- FIVB
FIVB Cabut Larangan Aktivitas Voli Rusia, Tempati Papan Atas Ranking Dunia Hingga Peluang Lolos Olimpiade Los Angeles
Jakarta, tvOnenews.com - Federasi Bola Voli Internasional (FIVB) resmi mencabut larangan terhadap atlet dan Timnas Voli Rusia.
Keputusan FIVB ini diumumkan setelah organisasi induk dunia, Komite Olimpiade Internasional (IOC) merekomendasikan seluruh federasi olahraga dunia untuk menghapus sisa pembatasan terhadap atlet Rusia.
Dengan dicabutnya larangan ini, Rusia bisa kembali ke kompetisi internasional, termasuk membuka peluang untuk lolos ke Olimpiade Los Angeles.

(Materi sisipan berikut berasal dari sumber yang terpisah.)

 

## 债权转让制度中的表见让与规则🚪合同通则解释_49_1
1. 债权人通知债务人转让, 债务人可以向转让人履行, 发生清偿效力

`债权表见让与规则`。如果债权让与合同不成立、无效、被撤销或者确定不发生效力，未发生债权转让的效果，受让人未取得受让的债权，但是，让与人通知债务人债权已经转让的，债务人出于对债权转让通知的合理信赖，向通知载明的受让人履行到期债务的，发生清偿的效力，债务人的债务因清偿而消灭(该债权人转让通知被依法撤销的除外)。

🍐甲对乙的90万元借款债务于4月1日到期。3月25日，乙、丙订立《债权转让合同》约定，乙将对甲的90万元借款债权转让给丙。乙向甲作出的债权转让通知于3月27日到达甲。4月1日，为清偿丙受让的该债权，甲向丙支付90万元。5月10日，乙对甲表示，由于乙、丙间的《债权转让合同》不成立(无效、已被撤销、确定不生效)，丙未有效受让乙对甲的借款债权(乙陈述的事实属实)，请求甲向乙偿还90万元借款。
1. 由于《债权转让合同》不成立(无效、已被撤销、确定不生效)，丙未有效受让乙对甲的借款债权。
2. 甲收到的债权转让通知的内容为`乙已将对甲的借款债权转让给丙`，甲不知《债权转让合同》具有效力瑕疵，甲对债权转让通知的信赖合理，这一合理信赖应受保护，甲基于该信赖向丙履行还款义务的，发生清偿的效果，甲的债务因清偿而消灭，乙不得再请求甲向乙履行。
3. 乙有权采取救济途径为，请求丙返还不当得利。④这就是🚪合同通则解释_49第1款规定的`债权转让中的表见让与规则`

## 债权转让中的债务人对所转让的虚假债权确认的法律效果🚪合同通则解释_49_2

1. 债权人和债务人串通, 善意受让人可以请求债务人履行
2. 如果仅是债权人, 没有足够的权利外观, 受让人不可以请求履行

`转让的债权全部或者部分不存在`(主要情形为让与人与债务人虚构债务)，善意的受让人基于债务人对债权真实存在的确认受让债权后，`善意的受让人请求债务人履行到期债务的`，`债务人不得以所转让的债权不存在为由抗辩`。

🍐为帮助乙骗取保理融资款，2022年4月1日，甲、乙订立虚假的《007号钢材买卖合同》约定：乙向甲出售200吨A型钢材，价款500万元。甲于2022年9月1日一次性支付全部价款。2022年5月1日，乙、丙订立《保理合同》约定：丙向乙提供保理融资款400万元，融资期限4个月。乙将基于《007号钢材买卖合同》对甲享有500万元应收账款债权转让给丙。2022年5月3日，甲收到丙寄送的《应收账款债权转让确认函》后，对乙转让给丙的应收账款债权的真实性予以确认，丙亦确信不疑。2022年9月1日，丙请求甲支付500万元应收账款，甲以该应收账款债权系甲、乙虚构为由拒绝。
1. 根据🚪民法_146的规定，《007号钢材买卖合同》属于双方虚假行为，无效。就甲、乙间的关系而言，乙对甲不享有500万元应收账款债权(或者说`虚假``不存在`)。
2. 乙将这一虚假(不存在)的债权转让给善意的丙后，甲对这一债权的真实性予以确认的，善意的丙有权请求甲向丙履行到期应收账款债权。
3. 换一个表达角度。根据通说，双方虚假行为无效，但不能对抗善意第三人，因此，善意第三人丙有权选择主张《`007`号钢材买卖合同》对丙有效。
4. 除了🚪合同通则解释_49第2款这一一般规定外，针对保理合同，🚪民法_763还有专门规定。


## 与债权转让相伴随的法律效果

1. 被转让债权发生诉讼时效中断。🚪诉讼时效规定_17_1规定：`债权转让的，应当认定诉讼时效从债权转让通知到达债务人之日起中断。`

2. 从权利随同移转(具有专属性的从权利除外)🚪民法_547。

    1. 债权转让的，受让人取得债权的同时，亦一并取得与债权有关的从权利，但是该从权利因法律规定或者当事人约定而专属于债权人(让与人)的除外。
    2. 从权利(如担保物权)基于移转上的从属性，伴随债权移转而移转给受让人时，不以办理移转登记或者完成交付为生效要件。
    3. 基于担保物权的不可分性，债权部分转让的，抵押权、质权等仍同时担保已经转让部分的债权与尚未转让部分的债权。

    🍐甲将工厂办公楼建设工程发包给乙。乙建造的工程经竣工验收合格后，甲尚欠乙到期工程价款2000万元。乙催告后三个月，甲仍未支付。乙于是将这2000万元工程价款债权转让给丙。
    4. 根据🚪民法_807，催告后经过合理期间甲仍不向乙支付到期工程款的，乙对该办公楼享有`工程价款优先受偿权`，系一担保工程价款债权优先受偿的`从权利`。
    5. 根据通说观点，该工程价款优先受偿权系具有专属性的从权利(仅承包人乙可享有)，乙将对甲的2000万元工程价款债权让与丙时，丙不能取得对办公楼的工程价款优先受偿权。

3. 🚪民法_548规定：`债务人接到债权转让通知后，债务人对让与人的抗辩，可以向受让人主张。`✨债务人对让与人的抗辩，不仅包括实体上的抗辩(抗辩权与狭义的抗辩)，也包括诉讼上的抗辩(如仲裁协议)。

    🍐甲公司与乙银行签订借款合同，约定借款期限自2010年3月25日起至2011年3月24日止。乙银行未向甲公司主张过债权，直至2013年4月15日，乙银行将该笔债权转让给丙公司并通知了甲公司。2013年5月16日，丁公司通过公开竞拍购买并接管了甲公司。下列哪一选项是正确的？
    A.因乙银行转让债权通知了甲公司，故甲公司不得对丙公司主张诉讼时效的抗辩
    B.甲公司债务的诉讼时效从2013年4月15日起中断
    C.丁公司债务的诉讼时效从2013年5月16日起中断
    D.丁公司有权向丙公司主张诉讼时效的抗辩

FIVB menegaskan bahwa keputusan tersebut diambil sebagai bentuk perlindungan terhadap hak setiap atlet untuk berkompetisi tanpa memandang kewarganegaraan mereka.
"Pendekatan ini mencerminkan komitmen FIVB untuk melindungi hak fundamental atlet dalam mengakses olahraga tanpa memandang kewarganegaraan mereka," tulis FIVB dilansir dari laman NBC Sports, Kamis (9/7/2026).
Meski demikian, FIVB tetap menegaskan sikapnya terhadap konflik yang masih berlangsung di Ukraina.
"FIVB tetap sangat prihatin terhadap perang yang masih berlangsung di Ukraina dan dengan tegas mengutuk segala bentuk kekerasan. Kami terus berharap adanya penyelesaian damai secepat mungkin dan tetap berkomitmen mendukung komunitas bola voli Ukraina melalui program FIVB Volleyball Empowerment," lanjut pernyataan tersebut.
Seiring dengan pengumuman resmi, FIVB turut mengembalikan posisi Rusia di Ranking FIVB. Di mana tim putra berada di peringkat ketiga dunia dan tim putri di peringkat sembilan dunia.
Meski atlet dan tim Rusia telah diizinkan kembali berkompetisi, keputusan mengenai penggunaan bendera, lagu kebangsaan, serta atribut resmi Rusia di turnamen internasional masih belum dipastikan.
FIVB bersama Konfederasi Bola Voli Eropa (CEV) akan menentukan aturan tersebut dalam waktu mendatang.
Tim voli Rusia terakhir kali tampil pada kejuaraan dunia sebelum larangan diberlakukan adalah di Olimpiade Tokyo 2020 yang digelar pada 2021.
Saat itu, seluruh atlet Rusia bertanding di bawah nama Komite Olimpiade Rusia (ROC), bukan membawa identitas negaranya, sebagai konsekuensi dari sanksi kasus doping yang melibatkan negara tersebut.
Tak lama setelah invasi Rusia ke Ukraina pada Februari 2022, FIVB mengikuti langkah banyak federasi olahraga internasional dengan menjatuhkan larangan kepada seluruh atlet dan tim Rusia untuk mengikuti kompetisi internasional.
Kini, seiring dicabutnya sanksi tersebut, FIVB juga mengembalikan posisi Rusia dalam peringkat dunia. Tim nasional voli putra Rusia kembali menempati peringkat ketiga dunia, sementara tim putri berada di posisi kesembilan.
Secara historis, bola voli merupakan salah satu cabang olahraga paling sukses bagi Rusia di Olimpiade. Tim voli putra mereka selalu mampu finis di empat besar dalam setiap edisi Olimpiade sejak 1996 hingga Tokyo 2020. Rusia bahkan berhasil merebut medali emas pada Olimpiade London 2012 serta meraih medali perak di Tokyo.
Sementara itu, tim voli putri Rusia secara konsisten menembus babak perempat final pada empat edisi Olimpiade terakhir, yakni sejak Beijing 2008 hingga Tokyo 2020.
Prestasi Rusia juga terlihat di cabang voli pantai. Pada Olimpiade Tokyo, pasangan Viacheslav Krasilnikov dan Oleg Stoyanovskiy sukses mencetak sejarah dengan meraih medali perak, dua tahun setelah menjadi juara dunia.
FIVB bukan federasi olahraga pertama yang membuka kembali pintu bagi Rusia. Sebelumnya, sejumlah organisasi olahraga internasional seperti World Aquatics, World Gymnastics, United World Wrestling, hingga International Weightlifting Federation telah lebih dahulu mengizinkan atlet Rusia kembali tampil di kompetisi internasional.
Namun, tidak semua cabang olahraga mengikuti langkah tersebut. Hingga saat ini, World Athletics selaku federasi atletik dunia masih mempertahankan larangan terhadap atlet Rusia untuk tampil di kompetisi internasional.